Dissatisfaction can be constructive

In contrast, happy people feel the weight of dissatisfaction and then use it to move into constructive action. Note the key distinction here between being a victim and being a creator – blame gets you nowhere, it simply disempowers you. Robert Kennedy said, “There are those that look at things the way they are, and ask why? I dream of things that never were and ask why not?” See the difference? It doesn’t mean you won’t fail at what you do or have setbacks along the way, but shifting the context shifts the meaning of the events.

So, if you are in the club, how do you get out of it? Remember of course that people like to be right; so those in the club will not want you to leave and will most likely actively agitate to encourage you to stay or, if not, will be there to call out, ‘I told you so’, at the first sign of any setback along your new path.

“If you don’t like something, change it. If you can’t change it, change your attitude. Don’t complain.” Maya Angelou

In his book, “A complaint free world – how to stop complaining and start enjoying the life you always wanted”, Will Bowen draws on change theory that says that in creating a change in our lives we progress through four stages: Unconscious Incompetence; Conscious Incompetence; Conscious Competence; Unconscious Competence. What this means is that at the beginning we don’t even realise how much we actually complain. The first challenge then is to become aware of our incompetence and Bowen proposes a rather challenging but fun experiment. The challenge is to be complaint free for 21 days and awareness is raised by wearing a wrist band which must be shifted to the other wrist any time you become aware of your complaining. Sounds simple – but before you make that judgement try it – and yes, if you shift the wrist band, then you start at day one again. Bowen himself says when he started he moved his bracelet so much he broke three of them before he made it to 21 days.

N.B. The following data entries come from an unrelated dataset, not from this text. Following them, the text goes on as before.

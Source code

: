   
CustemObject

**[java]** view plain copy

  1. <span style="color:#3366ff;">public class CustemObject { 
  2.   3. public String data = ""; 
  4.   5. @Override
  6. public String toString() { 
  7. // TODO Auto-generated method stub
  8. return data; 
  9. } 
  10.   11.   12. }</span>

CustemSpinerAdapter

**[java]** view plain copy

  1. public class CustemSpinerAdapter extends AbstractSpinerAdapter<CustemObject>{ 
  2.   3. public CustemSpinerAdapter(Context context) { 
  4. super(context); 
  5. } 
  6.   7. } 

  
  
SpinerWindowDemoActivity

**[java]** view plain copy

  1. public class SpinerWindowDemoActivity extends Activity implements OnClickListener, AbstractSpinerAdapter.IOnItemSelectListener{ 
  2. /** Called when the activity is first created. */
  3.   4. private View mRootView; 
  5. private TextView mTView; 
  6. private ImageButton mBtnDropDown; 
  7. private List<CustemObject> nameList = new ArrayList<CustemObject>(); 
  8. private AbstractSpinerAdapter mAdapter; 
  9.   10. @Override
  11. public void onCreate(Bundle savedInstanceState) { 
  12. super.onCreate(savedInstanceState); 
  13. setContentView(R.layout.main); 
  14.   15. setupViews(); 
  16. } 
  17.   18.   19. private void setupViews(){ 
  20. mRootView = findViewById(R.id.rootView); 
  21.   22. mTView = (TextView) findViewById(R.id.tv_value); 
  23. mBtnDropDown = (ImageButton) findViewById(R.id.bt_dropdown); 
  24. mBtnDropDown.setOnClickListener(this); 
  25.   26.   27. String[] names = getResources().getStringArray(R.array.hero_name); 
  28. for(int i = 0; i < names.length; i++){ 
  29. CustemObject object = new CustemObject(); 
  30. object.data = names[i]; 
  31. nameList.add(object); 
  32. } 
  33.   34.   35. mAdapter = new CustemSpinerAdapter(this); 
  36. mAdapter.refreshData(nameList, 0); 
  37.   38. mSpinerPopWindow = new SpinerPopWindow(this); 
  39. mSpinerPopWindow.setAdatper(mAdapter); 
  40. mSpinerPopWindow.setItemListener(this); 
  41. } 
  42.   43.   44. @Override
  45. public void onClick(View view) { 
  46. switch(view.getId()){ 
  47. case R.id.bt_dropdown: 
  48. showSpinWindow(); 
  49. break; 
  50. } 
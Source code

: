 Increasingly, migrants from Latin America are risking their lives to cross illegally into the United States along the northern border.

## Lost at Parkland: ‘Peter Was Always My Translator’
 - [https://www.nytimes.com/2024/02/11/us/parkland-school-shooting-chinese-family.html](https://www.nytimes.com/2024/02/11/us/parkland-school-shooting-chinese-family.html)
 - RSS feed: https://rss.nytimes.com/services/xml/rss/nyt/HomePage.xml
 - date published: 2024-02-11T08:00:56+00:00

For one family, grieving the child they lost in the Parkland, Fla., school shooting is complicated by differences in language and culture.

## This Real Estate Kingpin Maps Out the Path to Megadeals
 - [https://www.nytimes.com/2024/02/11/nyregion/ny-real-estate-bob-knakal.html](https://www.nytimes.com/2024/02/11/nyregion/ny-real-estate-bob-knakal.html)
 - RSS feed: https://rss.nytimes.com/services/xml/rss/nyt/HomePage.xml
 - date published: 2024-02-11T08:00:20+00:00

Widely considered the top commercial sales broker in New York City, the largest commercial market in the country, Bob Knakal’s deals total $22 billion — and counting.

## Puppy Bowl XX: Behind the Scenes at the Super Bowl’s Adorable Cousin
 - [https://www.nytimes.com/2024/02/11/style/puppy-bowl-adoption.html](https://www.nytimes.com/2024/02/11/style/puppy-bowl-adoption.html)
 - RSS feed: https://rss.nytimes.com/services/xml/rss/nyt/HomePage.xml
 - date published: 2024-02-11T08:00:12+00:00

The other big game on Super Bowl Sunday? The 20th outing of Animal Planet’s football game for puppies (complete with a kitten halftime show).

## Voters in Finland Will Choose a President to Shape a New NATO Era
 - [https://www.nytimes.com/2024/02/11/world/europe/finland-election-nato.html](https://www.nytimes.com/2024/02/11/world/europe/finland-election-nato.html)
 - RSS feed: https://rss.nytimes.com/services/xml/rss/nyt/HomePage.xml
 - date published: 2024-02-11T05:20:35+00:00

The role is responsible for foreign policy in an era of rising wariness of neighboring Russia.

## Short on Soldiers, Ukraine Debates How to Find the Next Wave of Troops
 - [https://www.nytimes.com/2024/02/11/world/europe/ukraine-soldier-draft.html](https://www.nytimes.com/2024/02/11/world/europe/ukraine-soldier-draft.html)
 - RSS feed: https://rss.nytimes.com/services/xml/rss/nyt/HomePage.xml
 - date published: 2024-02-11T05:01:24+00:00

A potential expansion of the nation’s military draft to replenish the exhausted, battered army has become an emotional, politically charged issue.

“A mind stretched to a new idea never shrinks back to its original dimensions.” – Oliver Wendell Holmes

And so here’s the kicker from playing this little game, if you re-read the neuro science stuff at the start of this article, you will realise that if you can make it to 21 days, then you will have rewired your brain and will naturally show up complaint free. And by doing so you will subconsciously influence those around you in a positive way.




Wlassoff, W. “Complaining and the brain – how bad karma is created”, Brain Blogger, July 28th 2016.

Bowen, W. “A complaint free world – How to stop complaining and enjoy the life you always wanted”, Doubleday, 2007.

Layard, R. “Happiness: Lessons from a new science”, Penguin UK, 2011.